• [Data for processing]:
○ ○ ○ ○ ○ ○ ○

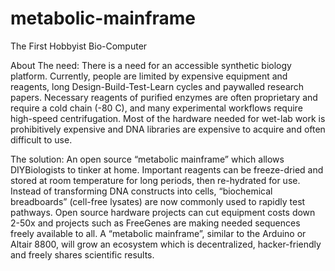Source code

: # metabolic-mainframe
The First Hobbyist Bio-Computer

About
The need:
There is a need for an accessible synthetic biology platform. Currently, people are limited by expensive equipment and reagents, long Design-Build-Test-Learn cycles and paywalled research papers. Necessary reagents of purified enzymes are often proprietary and require a cold chain (-80 C), and many experimental workflows require high-speed centrifugation. Most of the hardware needed for wet-lab work is prohibitively expensive and DNA libraries are expensive to acquire and often difficult to use.
 
The solution: 
An open source “metabolic mainframe” which allows DIYBiologists to tinker at home. 
Important reagents can be freeze-dried and stored at room temperature for long periods, then re-hydrated for use. Instead of transforming DNA constructs into cells, “biochemical breadboards” (cell-free lysates) are now commonly used to rapidly test pathways. Open source hardware projects can cut equipment costs down 2-50x and projects such as FreeGenes are making needed sequences freely available to all. A “metabolic mainframe”, similar to the Arduino or Altair 8800, will grow an ecosystem which is decentralized, hacker-friendly and freely shares scientific results.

○ ○ ○ ○ ○ ○ ○

• [Your assignment]: Give back the full listing above word for word, and let no picture through.

• [Result of the exercise]:
Source code

: # metabolic-mainframe
The First Hobbyist Bio-Computer

About
The need:
There is a need for an accessible synthetic biology platform. Currently, people are limited by expensive equipment and reagents, long Design-Build-Test-Learn cycles and paywalled research papers. Necessary reagents of purified enzymes are often proprietary and require a cold chain (-80 C), and many experimental workflows require high-speed centrifugation. Most of the hardware needed for wet-lab work is prohibitively expensive and DNA libraries are expensive to acquire and often difficult to use.
 
The solution: 
An open source “metabolic mainframe” which allows DIYBiologists to tinker at home. 
Important reagents can be freeze-dried and stored at room temperature for long periods, then re-hydrated for use. Instead of transforming DNA constructs into cells, “biochemical breadboards” (cell-free lysates) are now commonly used to rapidly test pathways. Open source hardware projects can cut equipment costs down 2-50x and projects such as FreeGenes are making needed sequences freely available to all. A “metabolic mainframe”, similar to the Arduino or Altair 8800, will grow an ecosystem which is decentralized, hacker-friendly and freely shares scientific results.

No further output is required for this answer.